§ DATA UNDER STUDY:
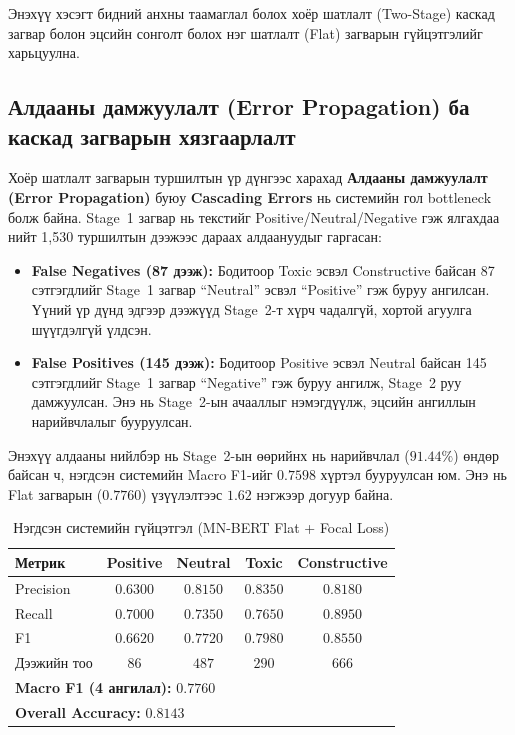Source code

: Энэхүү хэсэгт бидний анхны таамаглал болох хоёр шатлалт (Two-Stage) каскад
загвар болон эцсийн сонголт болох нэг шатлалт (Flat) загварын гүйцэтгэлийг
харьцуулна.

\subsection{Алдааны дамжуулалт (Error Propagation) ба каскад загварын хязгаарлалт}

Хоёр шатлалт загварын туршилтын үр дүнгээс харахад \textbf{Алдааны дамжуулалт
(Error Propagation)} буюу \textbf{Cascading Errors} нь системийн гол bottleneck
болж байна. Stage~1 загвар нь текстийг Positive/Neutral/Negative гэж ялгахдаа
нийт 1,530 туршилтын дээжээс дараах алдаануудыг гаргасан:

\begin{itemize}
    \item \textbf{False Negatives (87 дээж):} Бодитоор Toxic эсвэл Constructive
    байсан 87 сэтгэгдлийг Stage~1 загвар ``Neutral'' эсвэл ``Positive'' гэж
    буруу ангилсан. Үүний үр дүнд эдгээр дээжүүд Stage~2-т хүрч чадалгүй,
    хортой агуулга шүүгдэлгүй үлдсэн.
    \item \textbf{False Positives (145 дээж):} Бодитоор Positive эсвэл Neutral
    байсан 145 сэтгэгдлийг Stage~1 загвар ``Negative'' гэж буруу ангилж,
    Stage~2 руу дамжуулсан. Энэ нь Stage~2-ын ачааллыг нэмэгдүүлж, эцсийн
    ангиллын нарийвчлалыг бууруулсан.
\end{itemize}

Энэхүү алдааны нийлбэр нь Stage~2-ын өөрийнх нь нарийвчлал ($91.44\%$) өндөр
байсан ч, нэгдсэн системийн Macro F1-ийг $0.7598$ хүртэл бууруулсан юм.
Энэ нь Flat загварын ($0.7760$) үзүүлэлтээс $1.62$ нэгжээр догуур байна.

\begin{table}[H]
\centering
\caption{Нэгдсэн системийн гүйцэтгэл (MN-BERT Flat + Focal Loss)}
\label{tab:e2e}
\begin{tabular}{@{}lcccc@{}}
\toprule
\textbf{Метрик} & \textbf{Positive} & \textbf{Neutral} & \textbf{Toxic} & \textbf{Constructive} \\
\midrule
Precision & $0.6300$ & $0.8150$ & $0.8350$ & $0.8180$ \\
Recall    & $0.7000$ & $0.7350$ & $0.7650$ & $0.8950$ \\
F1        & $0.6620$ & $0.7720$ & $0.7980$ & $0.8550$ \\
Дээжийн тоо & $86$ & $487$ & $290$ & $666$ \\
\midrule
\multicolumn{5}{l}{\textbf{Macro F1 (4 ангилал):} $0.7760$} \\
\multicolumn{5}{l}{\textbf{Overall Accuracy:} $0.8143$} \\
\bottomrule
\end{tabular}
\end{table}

==

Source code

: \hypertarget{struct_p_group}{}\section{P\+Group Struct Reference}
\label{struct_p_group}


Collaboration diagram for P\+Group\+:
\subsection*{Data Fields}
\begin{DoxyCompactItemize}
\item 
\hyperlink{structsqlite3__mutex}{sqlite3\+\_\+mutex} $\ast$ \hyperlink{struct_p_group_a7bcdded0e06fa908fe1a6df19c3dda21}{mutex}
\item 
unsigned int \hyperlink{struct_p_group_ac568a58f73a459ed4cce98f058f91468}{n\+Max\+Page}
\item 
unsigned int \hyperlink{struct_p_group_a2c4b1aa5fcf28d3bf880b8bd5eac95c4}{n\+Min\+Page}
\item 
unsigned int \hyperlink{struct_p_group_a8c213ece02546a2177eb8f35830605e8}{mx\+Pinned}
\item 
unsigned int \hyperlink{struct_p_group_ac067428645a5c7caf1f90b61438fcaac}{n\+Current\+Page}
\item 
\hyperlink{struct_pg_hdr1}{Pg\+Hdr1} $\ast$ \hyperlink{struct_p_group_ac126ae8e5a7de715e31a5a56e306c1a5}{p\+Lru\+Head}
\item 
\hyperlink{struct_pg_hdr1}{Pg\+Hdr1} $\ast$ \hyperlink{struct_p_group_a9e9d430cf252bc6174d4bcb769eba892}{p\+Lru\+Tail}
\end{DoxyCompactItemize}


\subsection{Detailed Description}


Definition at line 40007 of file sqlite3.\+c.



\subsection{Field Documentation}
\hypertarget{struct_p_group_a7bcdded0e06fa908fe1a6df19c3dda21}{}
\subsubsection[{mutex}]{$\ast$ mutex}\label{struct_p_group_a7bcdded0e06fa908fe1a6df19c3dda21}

§ YOUR ASSIGNMENT: Retype only the stretch of lines above starting at the one with "Toxic эсвэл Constructive" and stopping at the one with "Stage~2 руу дамжуулсан.", exactly as written, with both kept.

§ OUTPUT:
    \item \textbf{False Negatives (87 дээж):} Бодитоор Toxic эсвэл Constructive
    байсан 87 сэтгэгдлийг Stage~1 загвар ``Neutral'' эсвэл ``Positive'' гэж
    буруу ангилсан. Үүний үр дүнд эдгээр дээжүүд Stage~2-т хүрч чадалгүй,
    хортой агуулга шүүгдэлгүй үлдсэн.
    \item \textbf{False Positives (145 дээж):} Бодитоор Positive эсвэл Neutral
    байсан 145 сэтгэгдлийг Stage~1 загвар ``Negative'' гэж буруу ангилж,
    Stage~2 руу дамжуулсан. Энэ нь Stage~2-ын ачааллыг нэмэгдүүлж, эцсийн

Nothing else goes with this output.